Format specifiers, described below, may specify addresses, bytes, words (2 bytes), or longs (4 bytes). Output specifiers determine whether to print only the ASCII-readable characters, or to print all printable characters, special C escapes as defined in the language, and remaining values in the specified base. Base specifiers determine whether the data is to be printed in hexadecimal, decimal, or octal. A special flag directs output to a test file, with each line preceded by the address in the file.

Format and base specifiers may be freely combined and repeated as desired in order to specify different bases (hexadecimal, decimal, and/or octal) for different formats (addresses, bytes, and so on). All format specifiers appearing in a single argument are applied as appropriate to all other flags in that argument.

If no format specifier is given, -abwlc is used as the default. If no other output format (other than addresses, a) is given, bx is assumed (byte, in hexadecimal).

Format specifiers are used as follows:


-abwl
Format type specifier for address, bytes, words, and longs, respectively. Only one base specifier (described below) is used for addresses; the address appears on the first line of output that begins each new offset in the input.

cAS
These are the output specifiers, and should be entered directly to the right of one or more of the format type specifiers (that is, a, b, w, or l). If only one output specifier appears on the command line, it is assumed to apply to all the format type specifiers.

The character format flag, c, directs hd to print printable characters unchanged, special C escapes as defined in the language, and remaining values in the specified base.

The format flag A directs hd to print all printable characters unchanged, and all others as a period (.).

The format flag S directs hd to print all 7 bit printable ASCII characters unchanged, and all others as a period (.).


xdo
The base specifiers denote hexadecimal, decimal and octal. If no base specifier is given, the default is xdo, meaning present the output in all three formats, hexadecimal, decimal, and octal.

t
Print a test file, each line preceded by the address in the file. Normally, lines should be terminated by a \n character; but long lines will be broken up. Control characters in the range 0x00 to 0x1f are printed as `^@' to `^_'. Bytes with the high bit set are preceded by a tilde (~) and printed as if the high bit were not set. The special characters (^,~,\) are preceded by a backslash (\) to escape their special meaning. As special cases, two values are represented numerically as `\177' and `\377'. This flag will override all output format specifiers except addresses.

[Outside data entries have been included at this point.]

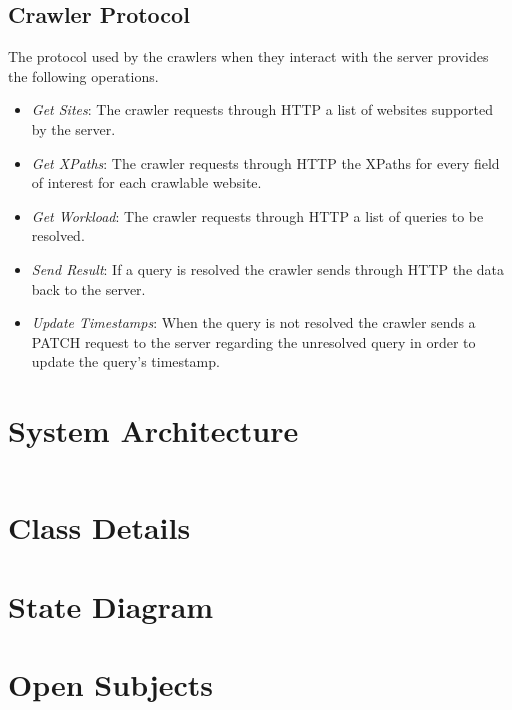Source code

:    \section{Crawler Protocol}
        The protocol used by the crawlers when they interact with the server
        provides the following operations. 
        \begin{itemize}
                \item \emph{Get Sites}: The crawler requests through HTTP a
                    list of websites supported by the server.
                \item \emph{Get XPaths}: The crawler requests through HTTP the
                    XPaths for every field of interest for each crawlable
                    website.
                \item \emph{Get Workload}: The crawler requests through HTTP a
                    list of queries to be resolved.
                \item \emph{Send Result}: If a query is resolved the crawler
                    sends through HTTP the data back to the server.
                \item \emph{Update Timestamps}: When the query is not resolved
                    the crawler sends a PATCH request to the server regarding
                    the unresolved query in order to update the query's
                    timestamp.
        \end{itemize}
\chapter{System Architecture}
\inputminted{text}{files/tags}
\chapter{Class Details}
\chapter{State Diagram}
\chapter{Open Subjects}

Following are the remaining options for hd:


-s offset
Specify the beginning offset in the file where printing is to begin. If no `file' argument is given, or if a seek fails because the input is a pipe, `offset' bytes are read from the input and discarded. Otherwise, a seek error will terminate processing of the current file.

The offset may be given in decimal, hexadecimal (preceded by `Ox'), or octal (preceded by a `0'). It is optionally followed by one of the following multipliers: w, l, b, or k; for words (2 bytes), long words (4 bytes), blocks (512 bytes), or K bytes (1024 bytes). Note that this is the one case where "b" does not stand for bytes. Since specifying a hexadecimal offset in blocks would result in an ambiguous trailing `b', any offset and multiplier may be separated by an asterisk (*).


-n count
Specify the number of bytes to process. The count is in the same format as offset, above.